Sempre accentuando la loro debolezza, il poeta accentua l’effetto etereo delle stelle rappresentandole come fantasmi. Queste “fiammelle” finiscono per illuminare una nuova visione: quella in cui i confini del cielo si rivelano come “archi svettanti su archi” all’interno della “nnavata della notte”.

L’immaginario di james Joyce trasforma il cielo notturno, nell’interno di una cattedrale di dimensioni cosmiche.

Le stelle come angeli ardenti

Il secondo sestetto di Notturno, continua con questa visione onirico-religiosa del poeta.

Serafini,
le osti perdute si svegliano
a servire sino a che
in illune tenèbra ognuna ricade, smorta,
levato che abbia e agitato
il suo turibolo.

James Joyce paragona le stelle ai serafini, sono angeli del settimo coro, che è il più elevato e vicino al trono di Dio, angeli associati alla rivelazione e al fuoco.

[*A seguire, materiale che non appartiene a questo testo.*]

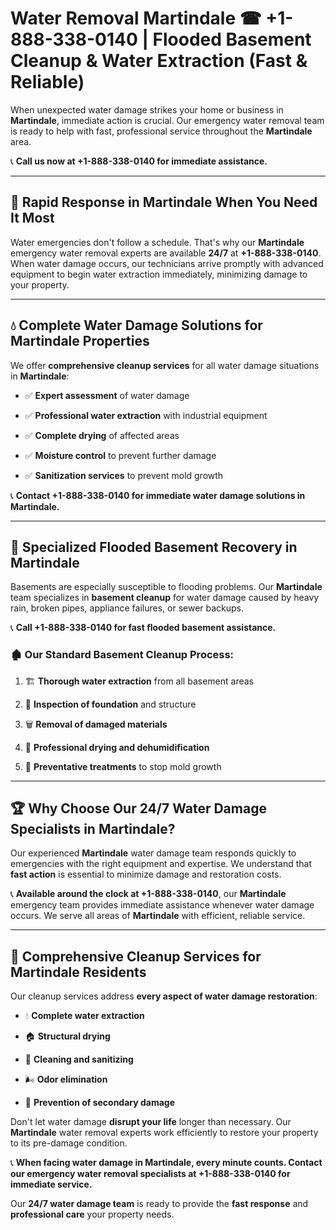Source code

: # Water Removal Martindale ☎ +1-888-338-0140 | Flooded Basement Cleanup & Water Extraction (Fast & Reliable)

When unexpected water damage strikes your home or business in **Martindale**, immediate action is crucial. Our emergency water removal team is ready to help with fast, professional service throughout the **Martindale** area. 

📞 **Call us now at +1-888-338-0140 for immediate assistance.**
---
## 🚀 Rapid Response in Martindale When You Need It Most
Water emergencies don't follow a schedule. That's why our **Martindale** emergency water removal experts are available **24/7** at **+1-888-338-0140**. When water damage occurs, our technicians arrive promptly with advanced equipment to begin water extraction immediately, minimizing damage to your property.
---
## 💧 Complete Water Damage Solutions for Martindale Properties
We offer **comprehensive cleanup services** for all water damage situations in **Martindale**:
- ✅ **Expert assessment** of water damage  
- ✅ **Professional water extraction** with industrial equipment  
- ✅ **Complete drying** of affected areas  
- ✅ **Moisture control** to prevent further damage  
- ✅ **Sanitization services** to prevent mold growth  
📞 **Contact +1-888-338-0140 for immediate water damage solutions in Martindale.**
---
## 🌊 Specialized Flooded Basement Recovery in Martindale
Basements are especially susceptible to flooding problems. Our **Martindale** team specializes in **basement cleanup** for water damage caused by heavy rain, broken pipes, appliance failures, or sewer backups. 
📞 **Call +1-888-338-0140 for fast flooded basement assistance.**
### 🏚️ Our Standard Basement Cleanup Process:
1. 🏗️ **Thorough water extraction** from all basement areas  
2. 🔎 **Inspection of foundation** and structure  
3. 🗑️ **Removal of damaged materials**  
4. 💨 **Professional drying and dehumidification**  
5. 🚫 **Preventative treatments** to stop mold growth  
---
## 🏆 Why Choose Our 24/7 Water Damage Specialists in Martindale?
Our experienced **Martindale** water damage team responds quickly to emergencies with the right equipment and expertise. We understand that **fast action** is essential to minimize damage and restoration costs.
📞 **Available around the clock at +1-888-338-0140**, our **Martindale** emergency team provides immediate assistance whenever water damage occurs. We serve all areas of **Martindale** with efficient, reliable service.
---
## 🧹 Comprehensive Cleanup Services for Martindale Residents
Our cleanup services address **every aspect of water damage restoration**:
- 💧 **Complete water extraction**  
- 🏠 **Structural drying**  
- 🧼 **Cleaning and sanitizing**  
- 🌬️ **Odor elimination**  
- 🚫 **Prevention of secondary damage**  
Don't let water damage **disrupt your life** longer than necessary. Our **Martindale** water removal experts work efficiently to restore your property to its pre-damage condition.
📞 **When facing water damage in Martindale, every minute counts. Contact our emergency water removal specialists at +1-888-338-0140 for immediate service.**
Our **24/7 water damage team** is ready to provide the **fast response** and **professional care** your property needs.
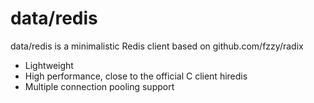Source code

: data/redis
===========

data/redis is a minimalistic Redis client based on github.com/fzzy/radix

*  Lightweight
*  High performance, close to the official C client hiredis
*  Multiple connection pooling support
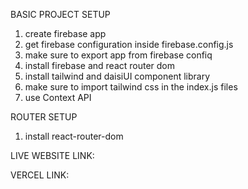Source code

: BASIC PROJECT SETUP

1. create firebase app
2. get firebase configuration inside firebase.config.js
3. make sure to export app from firebase confiq
4. install firebase and react router dom
5. install tailwind and daisiUI component library
6. make sure to import tailwind css in the index.js files
7. use Context API

ROUTER SETUP

1. install react-router-dom

LIVE WEBSITE LINK:

VERCEL LINK:
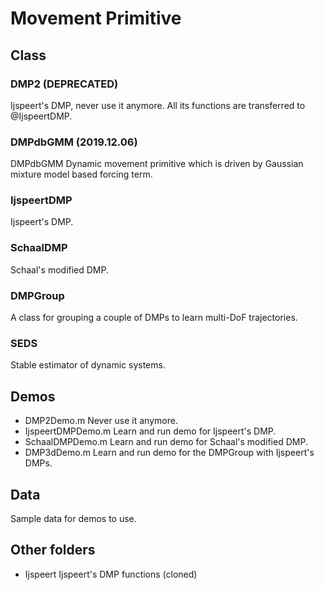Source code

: # Movement Primitive

## Class

### DMP2 (DEPRECATED)

Ijspeert's DMP, never use it anymore. All its functions are transferred to @IjspeertDMP.

### DMPdbGMM (2019.12.06)

DMPdbGMM Dynamic movement primitive which is driven by Gaussian mixture model based forcing term.

### IjspeertDMP

Ijspeert's DMP.

### SchaalDMP

Schaal's modified DMP.

### DMPGroup

A class for grouping a couple of DMPs to learn multi-DoF trajectories.

### SEDS

Stable estimator of dynamic systems.

## Demos

- DMP2Demo.m            Never use it anymore.
- IjspeertDMPDemo.m     Learn and run demo for Ijspeert's DMP.
- SchaalDMPDemo.m       Learn and run demo for Schaal's modified DMP.
- DMP3dDemo.m           Learn and run demo for the DMPGroup with Ijspeert's DMPs.

## Data

Sample data for demos to use.

## Other folders

- Ijspeert              Ijspeert's DMP functions (cloned)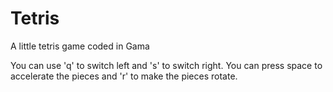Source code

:# Tetris
A little tetris game coded in Gama

You can use 'q' to switch left and 's' to switch right. You can press space to accelerate the pieces and 'r' to make the pieces rotate.
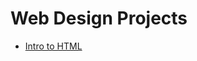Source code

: # Web Design Projects

<ul>
    <li><a href="intro_html/index.html" target="_blank">Intro to HTML</li>
</ul>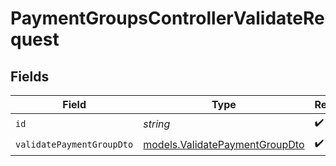 # PaymentGroupsControllerValidateRequest


## Fields

| Field                                                                  | Type                                                                   | Required                                                               | Description                                                            |
| ---------------------------------------------------------------------- | ---------------------------------------------------------------------- | ---------------------------------------------------------------------- | ---------------------------------------------------------------------- |
| `id`                                                                   | *string*                                                               | :heavy_check_mark:                                                     | N/A                                                                    |
| `validatePaymentGroupDto`                                              | [models.ValidatePaymentGroupDto](../models/validatepaymentgroupdto.md) | :heavy_check_mark:                                                     | N/A                                                                    |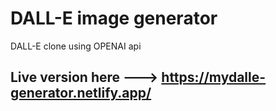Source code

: # DALL-E image generator

DALL-E clone using OPENAI api

## Live version here ---> https://mydalle-generator.netlify.app/


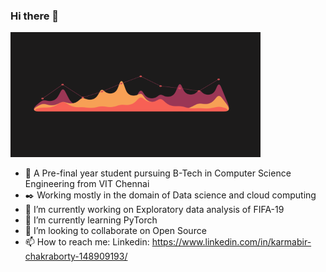 ### Hi there 👋

<img src="Github.gif" height = 200 width = 400> <br>
- 📗 A Pre-final year student pursuing B-Tech in Computer Science Engineering from VIT Chennai <br>
- ✒️ Working mostly in the domain of Data science and cloud computing <br>
- 🔭 I’m currently working on Exploratory data analysis of FIFA-19 <br>
- 🌱 I’m currently learning PyTorch <br>
- 👯 I’m looking to collaborate on Open Source <br>
- 📫 How to reach me: Linkedin: https://www.linkedin.com/in/karmabir-chakraborty-148909193/ <br>


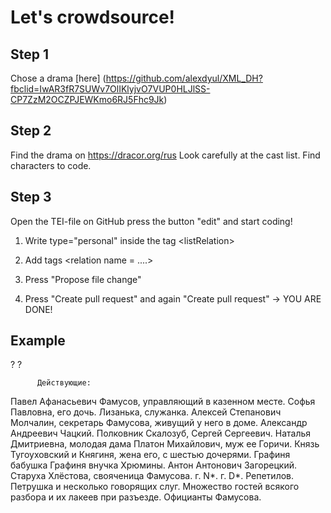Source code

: # Let's crowdsource!

## Step 1

Chose a drama [here] (https://github.com/alexdyul/XML_DH?fbclid=IwAR3fR7SUWv7OlIKlyjvO7VUP0HLJlSS-CP7ZzM2OCZPJEWKmo6RJ5Fhc9Jk)

## Step 2

Find the drama on <https://dracor.org/rus>
Look carefully at the cast list. Find characters to code.

## Step 3

Open the TEI-file on GitHub press the button "edit" and start coding!

1. Write type="personal" inside the tag \<listRelation>

2. Add tags \<relation name = ....>

3. Press "Propose file change"

4. Press "Create pull request" and again "Create pull request" -> YOU ARE DONE!

## Example

<listRelation type="personal">
            <relation name="parent_of" active="#famusov" passive="#sofija"/>
            <relation name="related_with" active="#hlestova" passive="#famusov"/>
            <relation name="associated_with" active="#molchalin" passive="#famusov"/>
            <relation name="spouses" mutual="#platon_mihajlovich #natalja_dmitrievna"/>
            <relation type="personal" name="spouses" mutual="#bärbel #adam"/>
            <relation name="spouses" mutual="#knjaz #knjaginja"/>
            <relation name="siblings" mutual="#pervaja_knjazhna #vtoraja_knjazhna #tretja_knjazhna #chetviortaja_knjazhna #pjataja_knjazhna #shestaja_knjazhna"/>
           ? <relation name="parent_of" active="#knjaz" passive="#pervaja_knjazhna #vtoraja_knjazhna #tretja_knjazhna #chetviortaja_knjazhna #pjataja_knjazhna #shestaja_knjazhna">
           ? <relation name="parent_of" active="#knjaginja" passive="#pervaja_knjazhna #vtoraja_knjazhna #tretja_knjazhna #chetviortaja_knjazhna #pjataja_knjazhna #shestaja_knjazhna">
          </listRelation>
          
          Действующие:
Павел Афанасьевич Фамусов, управляющий в казенном месте.
Софья Павловна, его дочь.
Лизанька, служанка.
Алексей Степанович Молчалин, секретарь Фамусова, живущий у него в доме.
Александр Андреевич Чацкий.
Полковник Скалозуб, Сергей Сергеевич.
Наталья Дмитриевна, молодая дама
Платон Михайлович, муж ее
Горичи.
Князь Тугоуховский и Княгиня, жена его, с шестью дочерями.
Графиня бабушка
Графиня внучка
Хрюмины.
Антон Антонович Загорецкий.
Старуха Хлёстова, свояченица Фамусова.
г. N*.
г. D*.
Репетилов.
Петрушка и несколько говорящих слуг.
Множество гостей всякого разбора и их лакеев при разъезде.
Официанты Фамусова.
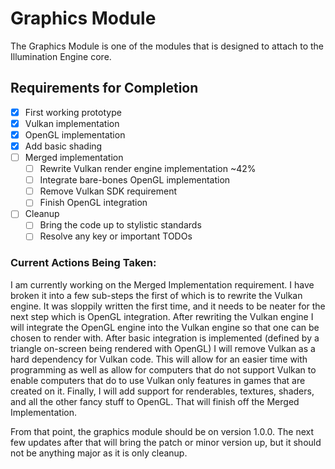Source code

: # Graphics Module
The Graphics Module is one of the modules that is designed to attach to the Illumination Engine core.

## Requirements for Completion
- [x] First working prototype
- [x] Vulkan implementation
- [x] OpenGL implementation
- [x] Add basic shading
- [ ] Merged implementation
  - [ ] Rewrite Vulkan render engine implementation ~42%
  - [ ] Integrate bare-bones OpenGL implementation
  - [ ] Remove Vulkan SDK requirement
  - [ ] Finish OpenGL integration
- [ ] Cleanup
  - [ ] Bring the code up to stylistic standards
  - [ ] Resolve any key or important TODOs

### Current Actions Being Taken:
I am currently working on the Merged Implementation requirement. I have broken it into a few sub-steps the first of which is to rewrite the Vulkan engine. It was sloppily written the first time, and it needs to be neater for the next step which is OpenGL integration. After rewriting the Vulkan engine I will integrate the OpenGL engine into the Vulkan engine so that one can be chosen to render with. After basic integration is implemented (defined by a triangle on-screen being rendered with OpenGL) I will remove Vulkan as a hard dependency for Vulkan code. This will allow for an easier time with programming as well as allow for computers that do not support Vulkan to enable computers that do to use Vulkan only features in games that are created on it. Finally, I will add support for renderables, textures, shaders, and all the other fancy stuff to OpenGL. That will finish off the Merged Implementation.

From that point, the graphics module should be on version 1.0.0. The next few updates after that will bring the patch or minor version up, but it should not be anything major as it is only cleanup.
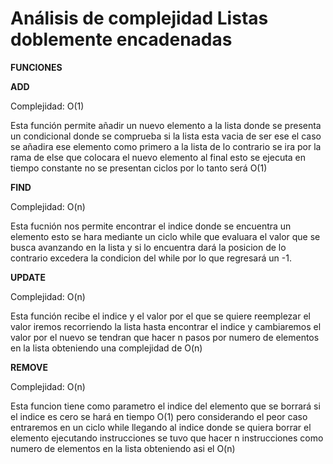 # Análisis de complejidad Listas doblemente encadenadas

**FUNCIONES**

**ADD**

Complejidad: O(1) 

Esta función permite añadir un nuevo elemento a la lista donde se presenta un condicional donde se comprueba si la lista esta vacia de ser ese el caso se añadira ese elemento como primero a la lista de lo contrario se ira por la rama de else que colocara el nuevo elemento al final esto se ejecuta en tiempo constante no se presentan ciclos por lo tanto será O(1)

**FIND**

Complejidad: O(n)

Esta fucnión nos permite encontrar el indice donde se encuentra un elemento esto se hara mediante un ciclo while que evaluara el valor que se busca avanzando en la lista y si lo encuentra dará la posicion de lo contrario excedera la condicion del while por lo que regresará un -1.

**UPDATE**

Complejidad: O(n)

Esta función recibe el indice y el valor por el que se quiere reemplezar el valor iremos recorriendo la lista hasta encontrar el indice y cambiaremos el valor por el nuevo se tendran que hacer n pasos por numero de elementos en la lista obteniendo una complejidad de O(n)

**REMOVE**

Complejidad: O(n)

Esta funcion tiene como parametro el indice del elemento que se borrará si el indice es cero se hará en tiempo O(1) pero considerando el peor caso entraremos en un ciclo while llegando al indice donde se quiera borrar el elemento ejecutando instrucciones se tuvo que hacer n instrucciones como numero de elementos en la lista obteniendo asi el O(n)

L’autore dell’Ulisse quindi immagina queste “schiere perdute” di angeli che attraversano i cieli. Ma, nonostante lo splendore etereo di un simile spettacolo, la scena sembra svanire velocemente.

Joyce rivela che gli angeli si risvegliano solo per svolgere un “servizio” specifico, ovvero agitare il loro turibolo. Una volta completato, sono autorizzati a sparire via. La rappresentazione di Joyce delle stelle come maestosi serafini non fa che rendere ancora più malinconica ed originale la loro natura pallida ed effimera.

Nella sestina finale di “Nightpiece”, Joyce rivolge rivolge la sua attenzione al rumore “lungo e forte” creato da una campana che suona.

E a lungo e alto,
per la notturna navata che si estolle
battito di stelle rintocca,
mentre squallido incenso gonfia, nube su nube,
ai vuoti spazi dall’adorante
deserto d’anime.

Dato l’immaginario religioso della strofa precedente, sembrerebbe lecito supporre che Joyce si riferisca alla campana di una chiesa. Allo stesso tempo, l’origine del rumore ossessionante e preannunciante è attribuita alle stelle.

Ancora una volta, l’oratore equipara il cielo notturno all’interno di una chiesa in cui si riunisce tipicamente la congregazione. Questa volta, però, il “tetro incenso” sparso dai serafini “sale, nuvola su nuvola, verso il vuoto” e lo riempie abbondantemente. Disperdendosi oltre l’atmosfera terrestre e fino al cosmo scuro.

Negli ultimi due versi, Joyce sembra fare un bilancio desolante dell’umanità. L’autore concepisce un’ultima immagine che offrev il senso della poesia.

Mentre distoglie l’attenzione dall’immensa oscurità che riempie il cielo, sembra orientare la sua attenzione sull'”adorante deserto di anime”  che popola quella notte terrena.

Di fronte a cotanta spiritualità che il cielo riesce ad esprimere attraverso stelle che sono assimilabili ad angeli, l’indifferenza umana sembra prendere il sopravvento. 

Tutto ormai appare fatuo, inesistente, lontano, sparito. I fondamenti della società dell’epoca cominciano a mostrare i primi segnio di cedimento dalle certezze che esistevano nell’epocas precedente, rendendo l’interpretazione del vivere sempre più difficile da definire.

La grande crisi della modernità in questa poesia

James Joyce ci regala attraverso questa geniale poesia, il racconto della crisi della modernità che colpì il pensiero filosofico dei grandi autori dei primi del ‘900.

Il cambiamento impresso dalle nuove tecnologie, rivoluzionarono ogni aspetto della vita sociale, offrendo sempre più al materiale, la supremazia sullo spirituale. 

Anche le religioni ebbero il primo sussulto da questi enormi cambiamenti che intervenivano in tutti i settori.

L’umanità sembra non accorgersi più della spiritualità, per concentarsi solo sulla materialità. La fede, che sembra essere il vero argomento della poesia, diventa sempre più cieca di fronte all’immensità che può donare lo spirito. 

C’è da considerare che quando la poesia fu scritta, era il 1915 e gli uomini già si preparavano a massacrarsi in quella tremenda carneficina che fu la Prima Guerra Mondiale. 

Non solo la tecnologia iniziava ad entrare nel vissuto degli uomini, rendendo questi sempre più anime senza una direzione. 

La letteratura, l’arte iniziavano ad evidenziare questa crisi esistenziale che i grandi cambiamenti stavano provocando nell’esistenza umana. Questa poesia sembra esserne uno degli interpreti.